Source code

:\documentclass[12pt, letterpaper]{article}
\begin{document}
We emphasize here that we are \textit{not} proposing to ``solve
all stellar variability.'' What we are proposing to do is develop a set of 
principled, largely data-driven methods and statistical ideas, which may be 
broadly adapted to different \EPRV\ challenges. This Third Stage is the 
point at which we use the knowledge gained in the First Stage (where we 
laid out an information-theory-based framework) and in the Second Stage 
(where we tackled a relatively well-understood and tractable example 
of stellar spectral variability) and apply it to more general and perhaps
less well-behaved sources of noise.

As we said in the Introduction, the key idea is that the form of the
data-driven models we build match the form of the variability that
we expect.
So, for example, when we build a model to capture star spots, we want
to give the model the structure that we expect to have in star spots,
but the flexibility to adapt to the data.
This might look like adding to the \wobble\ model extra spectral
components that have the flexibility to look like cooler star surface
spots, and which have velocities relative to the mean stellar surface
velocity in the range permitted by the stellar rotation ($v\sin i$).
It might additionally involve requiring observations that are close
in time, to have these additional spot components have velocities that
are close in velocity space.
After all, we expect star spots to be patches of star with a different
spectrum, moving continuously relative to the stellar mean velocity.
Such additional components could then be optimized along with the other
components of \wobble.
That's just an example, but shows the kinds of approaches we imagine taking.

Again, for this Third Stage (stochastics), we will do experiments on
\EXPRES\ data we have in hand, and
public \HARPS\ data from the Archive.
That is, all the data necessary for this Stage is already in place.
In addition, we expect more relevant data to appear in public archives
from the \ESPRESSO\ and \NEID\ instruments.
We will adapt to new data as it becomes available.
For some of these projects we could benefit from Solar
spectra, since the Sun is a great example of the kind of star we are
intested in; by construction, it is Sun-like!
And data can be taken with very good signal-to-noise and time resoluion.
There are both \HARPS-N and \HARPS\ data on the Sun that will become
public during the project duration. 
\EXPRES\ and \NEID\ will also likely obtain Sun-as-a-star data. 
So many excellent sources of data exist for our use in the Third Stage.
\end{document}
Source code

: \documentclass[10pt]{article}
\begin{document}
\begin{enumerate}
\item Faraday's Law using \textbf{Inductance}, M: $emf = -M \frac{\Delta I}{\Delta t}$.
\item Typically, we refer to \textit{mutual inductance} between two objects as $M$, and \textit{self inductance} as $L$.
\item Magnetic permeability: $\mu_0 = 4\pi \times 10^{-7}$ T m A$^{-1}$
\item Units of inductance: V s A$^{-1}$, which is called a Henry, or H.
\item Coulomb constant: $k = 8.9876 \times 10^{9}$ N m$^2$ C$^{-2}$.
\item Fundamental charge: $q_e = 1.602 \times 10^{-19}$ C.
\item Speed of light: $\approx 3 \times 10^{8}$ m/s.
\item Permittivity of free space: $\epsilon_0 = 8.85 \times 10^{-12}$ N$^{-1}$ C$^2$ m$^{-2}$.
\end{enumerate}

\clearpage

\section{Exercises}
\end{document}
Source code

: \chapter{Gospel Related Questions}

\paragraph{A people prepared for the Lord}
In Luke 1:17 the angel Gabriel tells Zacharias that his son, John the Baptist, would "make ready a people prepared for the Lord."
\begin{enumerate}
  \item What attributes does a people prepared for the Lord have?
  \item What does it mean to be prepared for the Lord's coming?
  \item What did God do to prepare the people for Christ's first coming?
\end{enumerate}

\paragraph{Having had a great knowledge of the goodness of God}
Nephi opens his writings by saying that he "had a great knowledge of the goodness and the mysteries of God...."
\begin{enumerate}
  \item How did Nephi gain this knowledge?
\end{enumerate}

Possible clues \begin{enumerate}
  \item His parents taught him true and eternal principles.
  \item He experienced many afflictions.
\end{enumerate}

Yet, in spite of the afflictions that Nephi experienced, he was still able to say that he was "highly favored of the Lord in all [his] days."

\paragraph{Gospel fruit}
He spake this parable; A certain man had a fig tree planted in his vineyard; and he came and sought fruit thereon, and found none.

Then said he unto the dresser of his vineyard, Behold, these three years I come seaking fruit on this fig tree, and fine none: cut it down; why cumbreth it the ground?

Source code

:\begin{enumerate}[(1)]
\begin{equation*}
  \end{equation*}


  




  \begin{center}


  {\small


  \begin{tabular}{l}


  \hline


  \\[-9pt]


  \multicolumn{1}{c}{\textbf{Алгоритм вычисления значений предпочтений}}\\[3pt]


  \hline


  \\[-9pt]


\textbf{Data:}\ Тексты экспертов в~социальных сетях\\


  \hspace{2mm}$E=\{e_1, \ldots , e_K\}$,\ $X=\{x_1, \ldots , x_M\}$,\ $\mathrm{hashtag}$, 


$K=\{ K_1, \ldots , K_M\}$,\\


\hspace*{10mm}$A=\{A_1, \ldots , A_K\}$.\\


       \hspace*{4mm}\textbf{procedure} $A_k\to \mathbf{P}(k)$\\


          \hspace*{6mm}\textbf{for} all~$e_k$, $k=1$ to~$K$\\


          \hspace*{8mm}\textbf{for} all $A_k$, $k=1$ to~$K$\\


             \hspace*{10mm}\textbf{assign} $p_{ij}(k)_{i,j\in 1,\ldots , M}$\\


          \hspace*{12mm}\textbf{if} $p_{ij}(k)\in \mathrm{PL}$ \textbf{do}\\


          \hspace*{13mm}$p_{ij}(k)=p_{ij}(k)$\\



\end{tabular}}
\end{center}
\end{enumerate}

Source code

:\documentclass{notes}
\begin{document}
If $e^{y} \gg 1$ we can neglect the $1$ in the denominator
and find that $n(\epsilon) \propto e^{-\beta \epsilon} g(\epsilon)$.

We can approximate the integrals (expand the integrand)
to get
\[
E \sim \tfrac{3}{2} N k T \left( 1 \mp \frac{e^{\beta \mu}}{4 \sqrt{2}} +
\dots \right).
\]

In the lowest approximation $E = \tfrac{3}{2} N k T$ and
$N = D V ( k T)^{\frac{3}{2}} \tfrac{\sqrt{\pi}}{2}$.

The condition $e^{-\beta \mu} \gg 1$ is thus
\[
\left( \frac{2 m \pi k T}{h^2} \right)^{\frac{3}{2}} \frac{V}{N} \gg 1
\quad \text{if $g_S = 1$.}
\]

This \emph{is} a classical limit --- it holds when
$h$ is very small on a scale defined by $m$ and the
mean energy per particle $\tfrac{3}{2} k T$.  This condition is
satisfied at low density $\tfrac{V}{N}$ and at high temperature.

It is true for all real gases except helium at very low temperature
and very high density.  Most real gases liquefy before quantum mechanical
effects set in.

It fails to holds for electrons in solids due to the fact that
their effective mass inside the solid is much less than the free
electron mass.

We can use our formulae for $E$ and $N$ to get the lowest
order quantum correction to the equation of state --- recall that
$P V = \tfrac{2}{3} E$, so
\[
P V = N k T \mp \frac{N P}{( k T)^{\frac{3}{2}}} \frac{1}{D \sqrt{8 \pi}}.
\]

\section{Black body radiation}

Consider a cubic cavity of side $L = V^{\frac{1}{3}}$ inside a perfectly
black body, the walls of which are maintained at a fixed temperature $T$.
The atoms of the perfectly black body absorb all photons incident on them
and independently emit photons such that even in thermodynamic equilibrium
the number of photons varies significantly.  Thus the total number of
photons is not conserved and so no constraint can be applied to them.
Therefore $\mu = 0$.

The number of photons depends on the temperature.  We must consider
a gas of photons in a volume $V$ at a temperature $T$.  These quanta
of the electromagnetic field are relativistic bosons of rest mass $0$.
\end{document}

--*--

- **Activity**: Scan the entries for the string "with" and report only how many lines contain it.

- **Expected answer**: 3